For Chronic Pain Patients Unrelieved by High-Dose Opioids, What Next?

the MPR take:

For chronic pain patients being unsuccessfully treated with high-dose full-opioid agonists, switching to sublingual buprenorphine, may provide effective pain management and improve a patient’s quality of life.  Prolonged opioid therapy can result in tolerance, dependence, and opioid-induced hyperalgesia; it has also been linked to decreased fertility and libido and immunosuppression. While progressively higher doses of opioids may help treat pain initially, repeated dose escalations could lead to more adverse effects.  Buprenorphine is a partial agonist at the mu-receptor and an antagonist at the kappa-opioid receptor; based on the literature, it has been shown to have a high safety profile and a low level of physical dependence.

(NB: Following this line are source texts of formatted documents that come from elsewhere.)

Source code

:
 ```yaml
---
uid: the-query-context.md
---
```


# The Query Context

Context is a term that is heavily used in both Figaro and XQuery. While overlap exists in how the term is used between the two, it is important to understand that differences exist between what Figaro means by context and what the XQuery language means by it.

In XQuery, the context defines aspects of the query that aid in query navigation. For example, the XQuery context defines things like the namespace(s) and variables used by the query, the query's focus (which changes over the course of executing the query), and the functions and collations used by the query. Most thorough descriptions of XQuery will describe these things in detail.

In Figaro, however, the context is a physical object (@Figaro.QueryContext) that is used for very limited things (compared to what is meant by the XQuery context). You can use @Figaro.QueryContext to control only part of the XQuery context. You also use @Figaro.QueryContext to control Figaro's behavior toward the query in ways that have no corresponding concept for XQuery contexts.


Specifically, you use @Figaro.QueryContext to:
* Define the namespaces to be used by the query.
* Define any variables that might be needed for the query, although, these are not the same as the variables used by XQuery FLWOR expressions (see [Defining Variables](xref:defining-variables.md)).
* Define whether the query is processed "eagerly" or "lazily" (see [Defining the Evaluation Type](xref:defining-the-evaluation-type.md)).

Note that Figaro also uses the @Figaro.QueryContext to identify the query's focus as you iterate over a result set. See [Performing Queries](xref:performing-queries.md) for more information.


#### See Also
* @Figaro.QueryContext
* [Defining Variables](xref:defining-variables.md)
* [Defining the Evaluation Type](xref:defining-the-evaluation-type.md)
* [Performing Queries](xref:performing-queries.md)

In a study published in the journal Pain Medicine, 35 chronic pain patients were converted from high-dose opioid therapy (preconversion daily morphine equivalents ranged from 200mg to 1370mg) to buprenorphine SL.  After two months of therapy with buprenorphine SL, average pain scores dropped from 7.2 to 3.5; quality of life scores increased from 6.1 to 7.1. Based on this data, researchers conclude that buprenorphine SL should be considered for chronic pain patients unrelieved by their current opioid regimens. For clinicians who are uncomfortable with prescribing high-dose opioids, buprenorphine SL may be considered an effective alternative.

This study aims to determine the effectiveness of converting patients from high doses of full-opioid agonists to sublingual (SL) buprenorphine.